Ingo Schwarze Thu, 12 May 2016 02:36:07 -0700

Hi Martijn,

Martijn van Duren wrote on Tue, May 10, 2016 at 10:34:54PM +0200:
> On 05/10/16 20:58, Ingo Schwarze wrote:
>> Martijn van Duren wrote on Tue, May 10, 2016 at 08:08:34PM +0200:
>>> On 05/10/16 19:29, Ingo Schwarze wrote:
>>>> Martijn van Duren wrote on Tue, May 10, 2016 at 02:43:54PM +0200:


>>>>> Index: ./lib/libc/regex/engine.c
>>>>> ===================================================================
>>>>> RCS file: /cvs/src/lib/libc/regex/engine.c,v
>>>>> retrieving revision 1.19
>>>>> diff -u -p -r1.19 engine.c
>>>>> --- ./lib/libc/regex/engine.c     28 Dec 2015 23:01:22 -0000      1.19
>>>>> +++ ./lib/libc/regex/engine.c     2 May 2016 08:50:20 -0000
>>>>> @@ -674,7 +674,7 @@ fast(struct match *m, char *start, char 
>>>>>   states fresh = m->fresh;
>>>>>   states tmp = m->tmp;
>>>>>   char *p = start;
>>>>> - int c = (start == m->beginp) ? OUT : *(start-1);
>>>>> + int c = (start == m->offp) ? OUT : *(start-1);
>>>>>   int lastc;      /* previous c */
>>>>>   int flagch;
>>>>>   int i;
>>>>> @@ -758,7 +758,7 @@ slow(struct match *m, char *start, char 
>>>>>   states empty = m->empty;
>>>>>   states tmp = m->tmp;
>>>>>   char *p = start;
>>>>> - int c = (start == m->beginp) ? OUT : *(start-1);
>>>>> + int c = (start == m->offp) ? OUT : *(start-1);
>>>>>   int lastc;      /* previous c */
>>>>>   int flagch;
>>>>>   int i;

>>>> i hate to say that this change appears to cause a regression.
>>>>
>>>> The regexec(3) manual explicitly says:
>>>>
>>>>   REG_STARTEND     The string is considered to start at [...]
>>>>            Note that a non-zero rm_so does not imply REG_NOTBOL;
>>>>            REG_STARTEND affects only the location of the string,
>>>>            not how it is matched.
>>>>
>>> Right now, the library actually implements that.  The test program
>>>> appended below produces the following output, as documented:
>>>>
>>>>   rt: regcomp: OK
>>>>   rt: mismatch: regexec() failed to match
>>>>   rt: BOL match: OK
>>>>   rt: ST match: OK
>>>>
>>>> With your change, the library now fails to match:
>>>>
>>>>   rt: regcomp: OK
>>>>   rt: mismatch: regexec() failed to match
>>>>   rt: BOL match: OK
>>>>   rt: ST match: regexec() failed to match
>>>>
>>>> I don't think that change is intentional, or is it?

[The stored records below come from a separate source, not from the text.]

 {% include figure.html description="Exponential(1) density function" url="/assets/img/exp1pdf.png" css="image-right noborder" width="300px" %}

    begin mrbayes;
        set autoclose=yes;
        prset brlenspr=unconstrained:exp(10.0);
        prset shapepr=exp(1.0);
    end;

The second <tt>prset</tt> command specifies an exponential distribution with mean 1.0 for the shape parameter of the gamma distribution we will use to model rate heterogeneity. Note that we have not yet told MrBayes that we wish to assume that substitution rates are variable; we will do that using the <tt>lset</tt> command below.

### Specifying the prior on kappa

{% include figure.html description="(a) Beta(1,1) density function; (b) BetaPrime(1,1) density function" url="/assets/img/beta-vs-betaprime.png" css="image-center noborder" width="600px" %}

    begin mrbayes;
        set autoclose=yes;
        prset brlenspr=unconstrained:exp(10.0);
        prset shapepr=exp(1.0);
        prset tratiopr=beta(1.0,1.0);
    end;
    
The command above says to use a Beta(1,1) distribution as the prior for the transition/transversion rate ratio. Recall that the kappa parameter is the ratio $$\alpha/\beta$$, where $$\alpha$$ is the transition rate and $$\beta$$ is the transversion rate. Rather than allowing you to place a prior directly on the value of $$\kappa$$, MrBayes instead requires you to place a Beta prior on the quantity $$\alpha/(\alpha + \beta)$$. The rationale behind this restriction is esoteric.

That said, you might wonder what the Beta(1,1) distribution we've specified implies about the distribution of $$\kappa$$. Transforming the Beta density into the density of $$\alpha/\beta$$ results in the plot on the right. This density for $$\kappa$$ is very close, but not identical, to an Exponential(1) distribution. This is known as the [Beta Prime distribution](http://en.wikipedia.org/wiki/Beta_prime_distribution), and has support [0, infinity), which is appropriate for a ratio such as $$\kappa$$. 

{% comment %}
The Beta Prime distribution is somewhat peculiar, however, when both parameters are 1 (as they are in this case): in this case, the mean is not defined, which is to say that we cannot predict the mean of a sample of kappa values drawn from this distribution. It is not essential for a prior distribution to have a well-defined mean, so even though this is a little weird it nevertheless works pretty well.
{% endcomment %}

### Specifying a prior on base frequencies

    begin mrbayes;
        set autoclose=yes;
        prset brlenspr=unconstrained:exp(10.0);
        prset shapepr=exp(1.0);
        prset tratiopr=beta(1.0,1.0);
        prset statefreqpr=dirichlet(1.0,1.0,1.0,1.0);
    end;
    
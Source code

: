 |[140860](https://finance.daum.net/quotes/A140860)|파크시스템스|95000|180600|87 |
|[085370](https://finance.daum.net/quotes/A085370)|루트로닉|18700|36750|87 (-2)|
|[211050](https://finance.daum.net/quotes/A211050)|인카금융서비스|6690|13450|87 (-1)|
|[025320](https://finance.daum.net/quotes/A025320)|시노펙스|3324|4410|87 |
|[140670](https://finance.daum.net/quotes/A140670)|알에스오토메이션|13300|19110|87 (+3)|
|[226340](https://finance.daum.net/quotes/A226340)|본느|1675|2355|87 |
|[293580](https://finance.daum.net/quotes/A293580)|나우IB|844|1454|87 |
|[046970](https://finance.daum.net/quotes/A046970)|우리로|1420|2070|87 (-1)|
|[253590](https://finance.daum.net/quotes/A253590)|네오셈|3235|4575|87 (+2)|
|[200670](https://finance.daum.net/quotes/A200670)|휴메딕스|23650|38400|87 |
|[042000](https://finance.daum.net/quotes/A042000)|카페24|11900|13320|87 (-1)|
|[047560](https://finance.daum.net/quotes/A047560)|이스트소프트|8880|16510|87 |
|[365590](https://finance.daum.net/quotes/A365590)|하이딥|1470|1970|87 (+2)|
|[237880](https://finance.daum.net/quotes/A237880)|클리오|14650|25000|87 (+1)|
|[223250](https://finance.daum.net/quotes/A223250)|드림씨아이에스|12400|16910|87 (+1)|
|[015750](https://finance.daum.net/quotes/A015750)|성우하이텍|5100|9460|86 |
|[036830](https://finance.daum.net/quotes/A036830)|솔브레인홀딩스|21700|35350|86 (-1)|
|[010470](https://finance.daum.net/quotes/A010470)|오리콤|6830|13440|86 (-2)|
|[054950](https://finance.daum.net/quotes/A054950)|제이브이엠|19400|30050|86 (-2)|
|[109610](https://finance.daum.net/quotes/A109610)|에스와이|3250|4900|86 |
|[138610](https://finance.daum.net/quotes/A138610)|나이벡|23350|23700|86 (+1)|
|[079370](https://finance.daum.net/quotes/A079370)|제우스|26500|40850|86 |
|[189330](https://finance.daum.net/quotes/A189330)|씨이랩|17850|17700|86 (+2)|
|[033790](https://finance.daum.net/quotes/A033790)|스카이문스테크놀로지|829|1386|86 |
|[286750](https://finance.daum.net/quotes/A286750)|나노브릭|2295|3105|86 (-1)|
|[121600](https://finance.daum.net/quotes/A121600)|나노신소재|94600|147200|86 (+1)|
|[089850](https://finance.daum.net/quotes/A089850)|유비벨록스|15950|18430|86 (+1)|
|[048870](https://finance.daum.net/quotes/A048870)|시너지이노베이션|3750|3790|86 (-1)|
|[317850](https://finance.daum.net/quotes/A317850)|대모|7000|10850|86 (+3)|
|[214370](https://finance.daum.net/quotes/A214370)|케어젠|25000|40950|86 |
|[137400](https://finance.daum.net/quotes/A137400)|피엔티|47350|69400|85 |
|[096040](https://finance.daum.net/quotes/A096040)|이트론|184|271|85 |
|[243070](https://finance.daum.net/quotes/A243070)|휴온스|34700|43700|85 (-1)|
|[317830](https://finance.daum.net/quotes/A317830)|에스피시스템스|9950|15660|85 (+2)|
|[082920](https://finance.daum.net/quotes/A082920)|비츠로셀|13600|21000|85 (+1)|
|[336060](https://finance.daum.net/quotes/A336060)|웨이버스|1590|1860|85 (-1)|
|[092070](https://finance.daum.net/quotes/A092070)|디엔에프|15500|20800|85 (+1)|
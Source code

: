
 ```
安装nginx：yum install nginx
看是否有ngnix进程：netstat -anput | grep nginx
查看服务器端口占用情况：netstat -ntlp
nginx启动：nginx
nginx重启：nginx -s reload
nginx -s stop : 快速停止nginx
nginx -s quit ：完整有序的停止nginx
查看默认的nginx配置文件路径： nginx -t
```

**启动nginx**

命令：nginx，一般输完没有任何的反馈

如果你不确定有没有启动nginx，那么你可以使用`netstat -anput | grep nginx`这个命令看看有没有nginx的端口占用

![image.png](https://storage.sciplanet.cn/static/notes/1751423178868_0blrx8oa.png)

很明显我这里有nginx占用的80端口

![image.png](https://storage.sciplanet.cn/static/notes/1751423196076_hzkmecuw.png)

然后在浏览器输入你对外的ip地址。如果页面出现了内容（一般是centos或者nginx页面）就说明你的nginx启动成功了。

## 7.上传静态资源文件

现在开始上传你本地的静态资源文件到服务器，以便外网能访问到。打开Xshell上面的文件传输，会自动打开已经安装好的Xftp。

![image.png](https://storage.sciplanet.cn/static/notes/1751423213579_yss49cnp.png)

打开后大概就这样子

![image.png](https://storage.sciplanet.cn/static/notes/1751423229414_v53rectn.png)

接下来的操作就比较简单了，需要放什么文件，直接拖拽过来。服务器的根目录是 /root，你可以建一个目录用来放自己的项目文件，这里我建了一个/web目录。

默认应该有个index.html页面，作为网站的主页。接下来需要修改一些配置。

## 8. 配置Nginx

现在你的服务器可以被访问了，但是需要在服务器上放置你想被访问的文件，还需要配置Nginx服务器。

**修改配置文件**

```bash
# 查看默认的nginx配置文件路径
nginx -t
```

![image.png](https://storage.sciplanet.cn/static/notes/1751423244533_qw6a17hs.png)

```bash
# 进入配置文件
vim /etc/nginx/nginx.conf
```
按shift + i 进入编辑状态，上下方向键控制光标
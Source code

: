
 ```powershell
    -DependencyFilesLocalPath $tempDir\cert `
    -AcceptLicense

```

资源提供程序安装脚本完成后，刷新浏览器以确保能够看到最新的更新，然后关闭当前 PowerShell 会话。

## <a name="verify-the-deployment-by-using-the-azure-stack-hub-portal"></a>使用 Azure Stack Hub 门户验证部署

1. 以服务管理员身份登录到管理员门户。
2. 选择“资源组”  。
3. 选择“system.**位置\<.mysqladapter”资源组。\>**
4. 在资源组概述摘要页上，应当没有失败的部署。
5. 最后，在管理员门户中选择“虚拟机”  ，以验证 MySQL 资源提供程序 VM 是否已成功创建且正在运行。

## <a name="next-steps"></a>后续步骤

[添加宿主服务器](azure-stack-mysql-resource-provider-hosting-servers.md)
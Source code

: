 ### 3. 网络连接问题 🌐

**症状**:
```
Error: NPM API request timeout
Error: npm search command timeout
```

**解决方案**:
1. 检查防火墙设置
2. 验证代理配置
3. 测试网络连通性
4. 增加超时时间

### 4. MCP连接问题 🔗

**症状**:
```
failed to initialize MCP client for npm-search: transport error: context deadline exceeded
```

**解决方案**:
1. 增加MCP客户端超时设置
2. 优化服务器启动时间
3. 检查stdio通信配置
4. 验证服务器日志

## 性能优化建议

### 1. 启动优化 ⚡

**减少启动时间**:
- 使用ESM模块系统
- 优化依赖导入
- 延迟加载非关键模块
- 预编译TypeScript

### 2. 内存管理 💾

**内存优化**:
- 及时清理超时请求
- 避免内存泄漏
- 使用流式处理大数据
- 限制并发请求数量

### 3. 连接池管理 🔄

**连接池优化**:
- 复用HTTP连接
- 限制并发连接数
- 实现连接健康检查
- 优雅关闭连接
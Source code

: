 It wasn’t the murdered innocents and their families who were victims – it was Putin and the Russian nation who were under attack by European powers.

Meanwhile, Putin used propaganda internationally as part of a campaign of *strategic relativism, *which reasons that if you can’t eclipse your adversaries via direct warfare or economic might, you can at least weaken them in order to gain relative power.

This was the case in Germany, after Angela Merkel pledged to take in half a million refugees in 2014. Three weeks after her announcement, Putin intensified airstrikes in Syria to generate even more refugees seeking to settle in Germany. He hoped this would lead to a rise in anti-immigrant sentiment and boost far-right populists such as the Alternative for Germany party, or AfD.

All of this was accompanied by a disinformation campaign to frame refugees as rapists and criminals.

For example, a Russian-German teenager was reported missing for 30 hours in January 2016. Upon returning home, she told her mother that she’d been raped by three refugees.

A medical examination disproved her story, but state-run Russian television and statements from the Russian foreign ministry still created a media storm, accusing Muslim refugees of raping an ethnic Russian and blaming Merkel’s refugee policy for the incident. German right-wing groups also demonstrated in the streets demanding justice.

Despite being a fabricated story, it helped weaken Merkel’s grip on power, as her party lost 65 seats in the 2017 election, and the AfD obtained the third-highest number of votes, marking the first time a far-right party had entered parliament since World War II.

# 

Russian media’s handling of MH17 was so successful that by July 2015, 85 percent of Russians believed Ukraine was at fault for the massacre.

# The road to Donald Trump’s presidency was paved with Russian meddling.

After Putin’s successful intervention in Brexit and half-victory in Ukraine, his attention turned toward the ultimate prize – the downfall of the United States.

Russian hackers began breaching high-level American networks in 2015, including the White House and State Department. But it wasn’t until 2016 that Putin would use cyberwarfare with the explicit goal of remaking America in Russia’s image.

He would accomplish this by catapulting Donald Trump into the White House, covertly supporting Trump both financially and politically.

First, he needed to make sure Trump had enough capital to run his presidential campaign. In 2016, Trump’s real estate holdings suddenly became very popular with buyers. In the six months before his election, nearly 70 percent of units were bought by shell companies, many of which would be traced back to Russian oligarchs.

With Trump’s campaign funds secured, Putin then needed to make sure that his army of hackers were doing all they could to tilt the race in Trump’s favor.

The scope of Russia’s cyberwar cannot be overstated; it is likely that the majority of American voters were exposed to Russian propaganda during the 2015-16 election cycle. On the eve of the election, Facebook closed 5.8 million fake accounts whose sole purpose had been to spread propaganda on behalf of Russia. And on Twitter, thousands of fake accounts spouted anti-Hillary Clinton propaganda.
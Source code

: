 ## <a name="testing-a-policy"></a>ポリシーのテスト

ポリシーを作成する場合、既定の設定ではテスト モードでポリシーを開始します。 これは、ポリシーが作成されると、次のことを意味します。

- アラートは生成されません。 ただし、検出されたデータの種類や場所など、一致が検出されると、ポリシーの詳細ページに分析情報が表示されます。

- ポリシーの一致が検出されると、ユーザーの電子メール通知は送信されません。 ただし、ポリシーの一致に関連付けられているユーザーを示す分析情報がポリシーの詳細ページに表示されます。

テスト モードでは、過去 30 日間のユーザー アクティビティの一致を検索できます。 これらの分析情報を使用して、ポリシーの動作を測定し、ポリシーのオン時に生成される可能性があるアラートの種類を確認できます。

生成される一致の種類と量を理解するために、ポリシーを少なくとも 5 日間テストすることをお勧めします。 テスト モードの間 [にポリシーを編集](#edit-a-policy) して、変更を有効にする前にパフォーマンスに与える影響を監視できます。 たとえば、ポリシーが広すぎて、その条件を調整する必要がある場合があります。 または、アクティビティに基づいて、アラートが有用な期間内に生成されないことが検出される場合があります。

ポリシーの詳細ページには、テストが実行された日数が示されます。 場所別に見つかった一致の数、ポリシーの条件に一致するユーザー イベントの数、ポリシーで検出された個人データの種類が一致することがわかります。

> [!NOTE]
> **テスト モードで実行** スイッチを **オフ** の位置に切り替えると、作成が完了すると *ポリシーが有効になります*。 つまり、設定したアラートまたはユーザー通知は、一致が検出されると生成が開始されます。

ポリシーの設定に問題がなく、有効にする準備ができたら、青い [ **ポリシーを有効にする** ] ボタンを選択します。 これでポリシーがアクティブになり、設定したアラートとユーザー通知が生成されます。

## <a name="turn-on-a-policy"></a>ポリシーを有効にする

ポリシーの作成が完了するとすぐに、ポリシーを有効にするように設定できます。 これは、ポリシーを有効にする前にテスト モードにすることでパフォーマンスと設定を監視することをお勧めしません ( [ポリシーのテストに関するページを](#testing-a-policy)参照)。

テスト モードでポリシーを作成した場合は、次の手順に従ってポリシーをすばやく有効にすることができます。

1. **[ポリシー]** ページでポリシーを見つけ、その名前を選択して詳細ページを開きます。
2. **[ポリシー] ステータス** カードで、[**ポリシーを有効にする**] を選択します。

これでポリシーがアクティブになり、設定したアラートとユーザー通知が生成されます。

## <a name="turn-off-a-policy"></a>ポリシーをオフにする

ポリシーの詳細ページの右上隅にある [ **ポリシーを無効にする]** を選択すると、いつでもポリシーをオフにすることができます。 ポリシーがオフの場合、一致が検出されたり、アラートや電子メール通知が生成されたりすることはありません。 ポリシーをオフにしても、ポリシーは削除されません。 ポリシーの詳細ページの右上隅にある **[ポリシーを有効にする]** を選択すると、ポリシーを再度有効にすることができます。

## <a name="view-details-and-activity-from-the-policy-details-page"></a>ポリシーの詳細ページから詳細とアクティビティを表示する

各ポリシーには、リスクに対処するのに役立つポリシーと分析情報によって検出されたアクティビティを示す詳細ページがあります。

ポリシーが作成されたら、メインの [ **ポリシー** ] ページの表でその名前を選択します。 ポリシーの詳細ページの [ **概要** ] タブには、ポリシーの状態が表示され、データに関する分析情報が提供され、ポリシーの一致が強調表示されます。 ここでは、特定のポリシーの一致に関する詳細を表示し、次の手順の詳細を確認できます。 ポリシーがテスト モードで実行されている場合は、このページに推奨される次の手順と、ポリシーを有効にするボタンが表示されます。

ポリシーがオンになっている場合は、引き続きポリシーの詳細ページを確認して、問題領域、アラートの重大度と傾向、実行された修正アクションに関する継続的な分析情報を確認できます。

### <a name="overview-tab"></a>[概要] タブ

>>> This change is intentional.  You try to match y on the start of the
>>> string.  This falsely succeeds in the current library, but is fixed
>>> in my change.

>> Since this is an intentional change of the way the library works,
>> i think the following is needed:
>> 
>>  1. It ought to be separate from fixing sed(1).
>>     Mixing interface changes of libraries with bug fixes
>>     in programs using them seems like a bad idea to me.
>> 
>>  2. We need a rationale why the change is useful in general,
>>     not just for sed(1), and why we think that nobody relies on the
>>     current interface definition, or how programs that rely on the
>>     current behaviour can be found and adjusted to work with the
>>     new behaviour.
>> 
>>  3. There should be a list explaining how other implementations
>>     behave in this respect, in particular FreeBSD, NetBSD,
>>     DragonFly, glibc, illumos or Solaris, and maybe some other
>>     commercial Unixes.
>> 
>>  4. The library must be kept consistent.  For example, you only
>>     change the treatment of "^" and "\<", but leave "$" and "\>"
>>     unchanged, see the test program below.  That is unlikely to
>>     be the only inconsistency you introduce.  In the function
>>     backref(), there are multiple references to beginp in the
>>     immediate vicinity of REG_NOTBOL and ISWORD.  I did not
>>     check the details, but i fear that your change introduces
>>     a second inconsistency between the treatment of anchors
>>     inside and outside of backreferences.  These are just two
>>     examples of (potential) inconsistencies, we have to convince
>>     ourselves there aren't more.
>> 
>>  5. The change needs to be documented.  It blantantly contradicts
>>     what the manual currently says.  The regular expression
>>     manuals are among the most precise we have, and we should
>>     really keep that level of perfection.
>> 
>> I'm not saying we don't want such a change, nor am i saying we want
>> it, but as it stands, the patch is inconsistent, incomplete, and
>> mixed up with unrelated stuff, so it is not OK.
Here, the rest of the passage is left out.